Input START
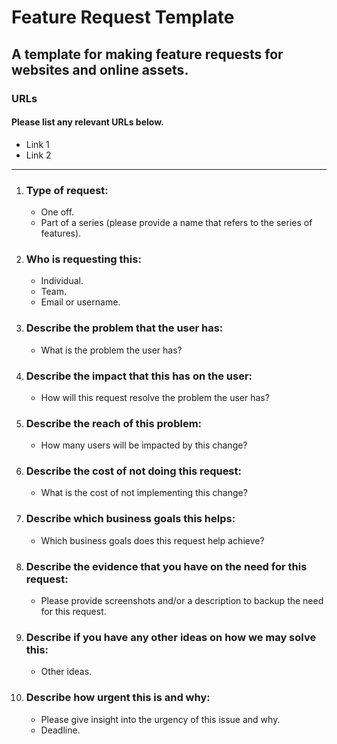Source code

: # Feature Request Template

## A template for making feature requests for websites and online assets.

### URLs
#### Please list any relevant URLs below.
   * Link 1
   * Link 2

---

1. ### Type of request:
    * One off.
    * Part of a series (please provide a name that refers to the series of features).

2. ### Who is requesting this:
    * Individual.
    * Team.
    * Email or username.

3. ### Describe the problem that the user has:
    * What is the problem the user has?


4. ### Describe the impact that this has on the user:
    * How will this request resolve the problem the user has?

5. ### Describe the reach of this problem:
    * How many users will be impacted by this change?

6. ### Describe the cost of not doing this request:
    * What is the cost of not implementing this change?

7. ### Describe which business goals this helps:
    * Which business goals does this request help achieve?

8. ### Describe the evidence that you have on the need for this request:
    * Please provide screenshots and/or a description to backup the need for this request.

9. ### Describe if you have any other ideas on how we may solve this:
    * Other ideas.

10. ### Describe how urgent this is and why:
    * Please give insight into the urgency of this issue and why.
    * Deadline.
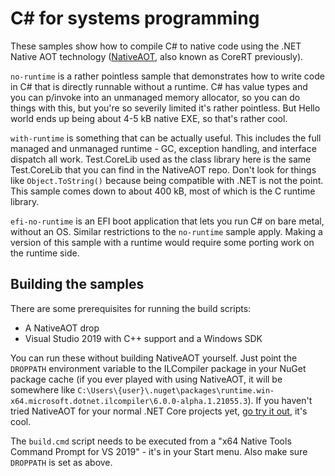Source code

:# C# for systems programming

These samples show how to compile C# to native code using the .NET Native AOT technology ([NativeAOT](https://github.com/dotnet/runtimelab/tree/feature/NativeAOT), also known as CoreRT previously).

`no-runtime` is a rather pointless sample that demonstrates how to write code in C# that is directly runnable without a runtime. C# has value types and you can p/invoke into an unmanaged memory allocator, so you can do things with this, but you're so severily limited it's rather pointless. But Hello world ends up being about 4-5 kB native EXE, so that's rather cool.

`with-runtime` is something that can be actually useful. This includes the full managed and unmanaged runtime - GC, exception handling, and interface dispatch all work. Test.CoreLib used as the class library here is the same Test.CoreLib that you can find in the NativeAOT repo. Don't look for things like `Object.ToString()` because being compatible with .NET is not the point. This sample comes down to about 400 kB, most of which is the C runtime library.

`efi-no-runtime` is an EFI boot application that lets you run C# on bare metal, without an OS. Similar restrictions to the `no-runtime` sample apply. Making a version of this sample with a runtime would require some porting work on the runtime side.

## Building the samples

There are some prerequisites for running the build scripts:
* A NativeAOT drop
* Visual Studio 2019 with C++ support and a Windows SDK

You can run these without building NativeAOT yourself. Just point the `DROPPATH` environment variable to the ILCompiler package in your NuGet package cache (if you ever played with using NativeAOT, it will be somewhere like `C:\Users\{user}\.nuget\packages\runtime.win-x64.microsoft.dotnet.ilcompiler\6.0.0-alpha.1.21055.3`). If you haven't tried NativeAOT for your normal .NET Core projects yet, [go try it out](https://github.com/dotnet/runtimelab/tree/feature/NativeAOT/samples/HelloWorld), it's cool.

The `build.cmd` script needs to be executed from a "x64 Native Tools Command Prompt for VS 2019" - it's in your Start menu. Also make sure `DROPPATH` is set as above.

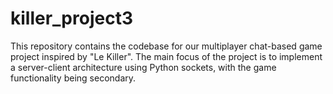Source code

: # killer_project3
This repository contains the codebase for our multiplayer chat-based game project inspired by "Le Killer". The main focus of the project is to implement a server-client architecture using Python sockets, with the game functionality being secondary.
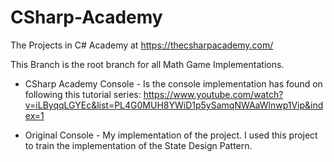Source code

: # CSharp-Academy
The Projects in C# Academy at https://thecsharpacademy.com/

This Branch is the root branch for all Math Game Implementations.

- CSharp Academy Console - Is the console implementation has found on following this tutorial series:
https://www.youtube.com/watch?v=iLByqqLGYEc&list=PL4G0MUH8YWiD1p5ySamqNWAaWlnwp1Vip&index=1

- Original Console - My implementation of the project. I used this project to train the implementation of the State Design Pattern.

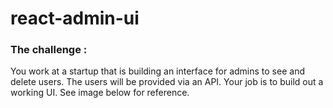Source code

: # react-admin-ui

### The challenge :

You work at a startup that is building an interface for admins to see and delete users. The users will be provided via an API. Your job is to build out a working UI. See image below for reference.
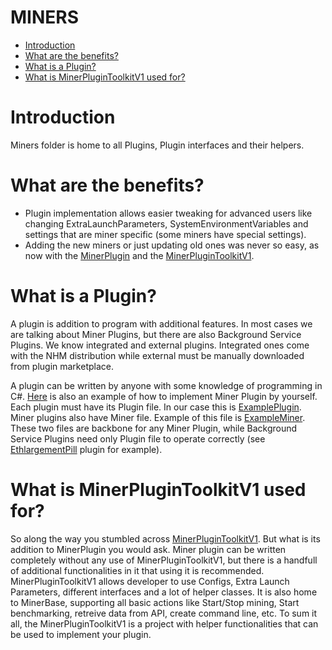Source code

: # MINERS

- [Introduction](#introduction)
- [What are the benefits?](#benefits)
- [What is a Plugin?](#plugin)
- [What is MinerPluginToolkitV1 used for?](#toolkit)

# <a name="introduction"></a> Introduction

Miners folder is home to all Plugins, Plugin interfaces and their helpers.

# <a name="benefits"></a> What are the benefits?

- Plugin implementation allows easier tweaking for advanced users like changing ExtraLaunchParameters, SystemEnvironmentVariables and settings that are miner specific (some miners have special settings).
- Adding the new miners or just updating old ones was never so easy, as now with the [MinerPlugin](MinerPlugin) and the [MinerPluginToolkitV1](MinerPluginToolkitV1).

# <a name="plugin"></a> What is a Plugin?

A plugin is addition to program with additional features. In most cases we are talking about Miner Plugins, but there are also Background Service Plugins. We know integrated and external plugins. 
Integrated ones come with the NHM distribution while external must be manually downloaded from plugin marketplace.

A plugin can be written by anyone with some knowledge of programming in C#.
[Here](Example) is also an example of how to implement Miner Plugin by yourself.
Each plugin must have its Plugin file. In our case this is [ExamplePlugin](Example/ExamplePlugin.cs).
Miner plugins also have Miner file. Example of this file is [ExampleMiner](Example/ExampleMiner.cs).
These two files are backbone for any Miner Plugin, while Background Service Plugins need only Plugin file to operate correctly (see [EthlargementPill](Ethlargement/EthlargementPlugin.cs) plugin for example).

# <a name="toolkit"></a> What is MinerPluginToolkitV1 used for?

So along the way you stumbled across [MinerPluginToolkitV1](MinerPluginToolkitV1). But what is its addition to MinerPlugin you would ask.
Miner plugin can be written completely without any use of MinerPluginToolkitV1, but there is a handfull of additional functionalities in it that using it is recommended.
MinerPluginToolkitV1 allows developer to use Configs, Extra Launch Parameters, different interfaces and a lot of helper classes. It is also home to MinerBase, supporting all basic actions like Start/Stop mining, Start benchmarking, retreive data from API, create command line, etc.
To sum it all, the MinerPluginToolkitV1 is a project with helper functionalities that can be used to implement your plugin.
Input END
Your copy should match the records word for word, with the pictures removed.

Source code

: # Feature Request Template

## A template for making feature requests for websites and online assets.

### URLs
#### Please list any relevant URLs below.
   * Link 1
   * Link 2

---

1. ### Type of request:
    * One off.
    * Part of a series (please provide a name that refers to the series of features).

2. ### Who is requesting this:
    * Individual.
    * Team.
    * Email or username.

3. ### Describe the problem that the user has:
    * What is the problem the user has?


4. ### Describe the impact that this has on the user:
    * How will this request resolve the problem the user has?

5. ### Describe the reach of this problem:
    * How many users will be impacted by this change?

6. ### Describe the cost of not doing this request:
    * What is the cost of not implementing this change?

7. ### Describe which business goals this helps:
    * Which business goals does this request help achieve?

8. ### Describe the evidence that you have on the need for this request:
    * Please provide screenshots and/or a description to backup the need for this request.

9. ### Describe if you have any other ideas on how we may solve this:
    * Other ideas.

10. ### Describe how urgent this is and why:
    * Please give insight into the urgency of this issue and why.
    * Deadline.
Source code

:# C# for systems programming

These samples show how to compile C# to native code using the .NET Native AOT technology ([NativeAOT](https://github.com/dotnet/runtimelab/tree/feature/NativeAOT), also known as CoreRT previously).

`no-runtime` is a rather pointless sample that demonstrates how to write code in C# that is directly runnable without a runtime. C# has value types and you can p/invoke into an unmanaged memory allocator, so you can do things with this, but you're so severily limited it's rather pointless. But Hello world ends up being about 4-5 kB native EXE, so that's rather cool.

`with-runtime` is something that can be actually useful. This includes the full managed and unmanaged runtime - GC, exception handling, and interface dispatch all work. Test.CoreLib used as the class library here is the same Test.CoreLib that you can find in the NativeAOT repo. Don't look for things like `Object.ToString()` because being compatible with .NET is not the point. This sample comes down to about 400 kB, most of which is the C runtime library.

`efi-no-runtime` is an EFI boot application that lets you run C# on bare metal, without an OS. Similar restrictions to the `no-runtime` sample apply. Making a version of this sample with a runtime would require some porting work on the runtime side.

## Building the samples

There are some prerequisites for running the build scripts:
* A NativeAOT drop
* Visual Studio 2019 with C++ support and a Windows SDK

You can run these without building NativeAOT yourself. Just point the `DROPPATH` environment variable to the ILCompiler package in your NuGet package cache (if you ever played with using NativeAOT, it will be somewhere like `C:\Users\{user}\.nuget\packages\runtime.win-x64.microsoft.dotnet.ilcompiler\6.0.0-alpha.1.21055.3`). If you haven't tried NativeAOT for your normal .NET Core projects yet, [go try it out](https://github.com/dotnet/runtimelab/tree/feature/NativeAOT/samples/HelloWorld), it's cool.

The `build.cmd` script needs to be executed from a "x64 Native Tools Command Prompt for VS 2019" - it's in your Start menu. Also make sure `DROPPATH` is set as above.

Source code

: # killer_project3
This repository contains the codebase for our multiplayer chat-based game project inspired by "Le Killer". The main focus of the project is to implement a server-client architecture using Python sockets, with the game functionality being secondary.
Source code

: # CSharp-Academy
The Projects in C# Academy at https://thecsharpacademy.com/

This Branch is the root branch for all Math Game Implementations.

- CSharp Academy Console - Is the console implementation has found on following this tutorial series:
https://www.youtube.com/watch?v=iLByqqLGYEc&list=PL4G0MUH8YWiD1p5ySamqNWAaWlnwp1Vip&index=1

- Original Console - My implementation of the project. I used this project to train the implementation of the State Design Pattern.

Source code

: # react-admin-ui

### The challenge :

You work at a startup that is building an interface for admins to see and delete users. The users will be provided via an API. Your job is to build out a working UI. See image below for reference.
Source code

: # MINERS

- [Introduction](#introduction)
- [What are the benefits?](#benefits)
- [What is a Plugin?](#plugin)
- [What is MinerPluginToolkitV1 used for?](#toolkit)

# <a name="introduction"></a> Introduction

Miners folder is home to all Plugins, Plugin interfaces and their helpers.

# <a name="benefits"></a> What are the benefits?

- Plugin implementation allows easier tweaking for advanced users like changing ExtraLaunchParameters, SystemEnvironmentVariables and settings that are miner specific (some miners have special settings).
- Adding the new miners or just updating old ones was never so easy, as now with the [MinerPlugin](MinerPlugin) and the [MinerPluginToolkitV1](MinerPluginToolkitV1).

# <a name="plugin"></a> What is a Plugin?

A plugin is addition to program with additional features. In most cases we are talking about Miner Plugins, but there are also Background Service Plugins. We know integrated and external plugins. 
Integrated ones come with the NHM distribution while external must be manually downloaded from plugin marketplace.

A plugin can be written by anyone with some knowledge of programming in C#.
[Here](Example) is also an example of how to implement Miner Plugin by yourself.
Each plugin must have its Plugin file. In our case this is [ExamplePlugin](Example/ExamplePlugin.cs).
Miner plugins also have Miner file. Example of this file is [ExampleMiner](Example/ExampleMiner.cs).
These two files are backbone for any Miner Plugin, while Background Service Plugins need only Plugin file to operate correctly (see [EthlargementPill](Ethlargement/EthlargementPlugin.cs) plugin for example).

# <a name="toolkit"></a> What is MinerPluginToolkitV1 used for?

So along the way you stumbled across [MinerPluginToolkitV1](MinerPluginToolkitV1). But what is its addition to MinerPlugin you would ask.
Miner plugin can be written completely without any use of MinerPluginToolkitV1, but there is a handfull of additional functionalities in it that using it is recommended.
MinerPluginToolkitV1 allows developer to use Configs, Extra Launch Parameters, different interfaces and a lot of helper classes. It is also home to MinerBase, supporting all basic actions like Start/Stop mining, Start benchmarking, retreive data from API, create command line, etc.
To sum it all, the MinerPluginToolkitV1 is a project with helper functionalities that can be used to implement your plugin.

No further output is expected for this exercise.